What needs to be done:
In the records below, begin at the line that has "So: let's start" and stop after the line that has "It means Regex, for"; quote those lines verbatim and nothing more.

Document images with source code:
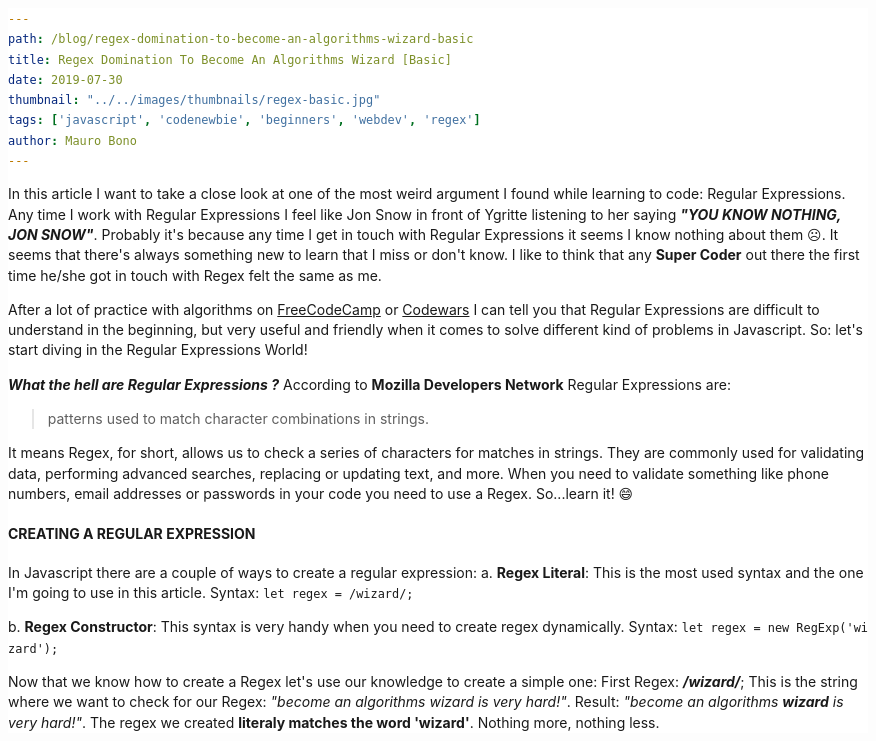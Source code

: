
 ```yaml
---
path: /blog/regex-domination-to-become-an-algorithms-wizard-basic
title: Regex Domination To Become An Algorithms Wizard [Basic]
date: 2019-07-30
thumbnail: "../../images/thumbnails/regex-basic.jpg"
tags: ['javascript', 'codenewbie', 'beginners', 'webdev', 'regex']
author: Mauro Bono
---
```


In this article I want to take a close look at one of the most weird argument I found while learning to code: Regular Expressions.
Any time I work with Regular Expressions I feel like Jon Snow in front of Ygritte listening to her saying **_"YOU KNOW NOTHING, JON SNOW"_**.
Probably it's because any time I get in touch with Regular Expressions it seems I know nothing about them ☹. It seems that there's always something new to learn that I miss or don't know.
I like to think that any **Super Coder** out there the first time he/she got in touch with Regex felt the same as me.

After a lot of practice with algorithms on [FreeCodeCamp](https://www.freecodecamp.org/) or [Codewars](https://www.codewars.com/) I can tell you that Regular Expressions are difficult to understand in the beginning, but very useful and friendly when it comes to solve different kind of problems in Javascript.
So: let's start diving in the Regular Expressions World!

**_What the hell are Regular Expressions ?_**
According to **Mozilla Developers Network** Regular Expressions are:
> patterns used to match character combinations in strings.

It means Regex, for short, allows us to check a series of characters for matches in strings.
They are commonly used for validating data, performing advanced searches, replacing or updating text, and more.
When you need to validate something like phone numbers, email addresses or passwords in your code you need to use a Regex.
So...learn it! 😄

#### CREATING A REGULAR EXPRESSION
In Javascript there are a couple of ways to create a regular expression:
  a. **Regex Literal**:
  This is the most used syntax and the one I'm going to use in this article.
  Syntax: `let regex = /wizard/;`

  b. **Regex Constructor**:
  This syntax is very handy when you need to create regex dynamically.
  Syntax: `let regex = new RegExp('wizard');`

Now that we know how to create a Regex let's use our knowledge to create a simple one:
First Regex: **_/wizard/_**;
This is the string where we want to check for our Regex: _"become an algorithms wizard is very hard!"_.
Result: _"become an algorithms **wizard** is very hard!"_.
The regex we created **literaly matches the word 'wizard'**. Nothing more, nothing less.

Reply:
So: let's start diving in the Regular Expressions World!

**_What the hell are Regular Expressions ?_**
According to **Mozilla Developers Network** Regular Expressions are:
> patterns used to match character combinations in strings.

It means Regex, for short, allows us to check a series of characters for matches in strings.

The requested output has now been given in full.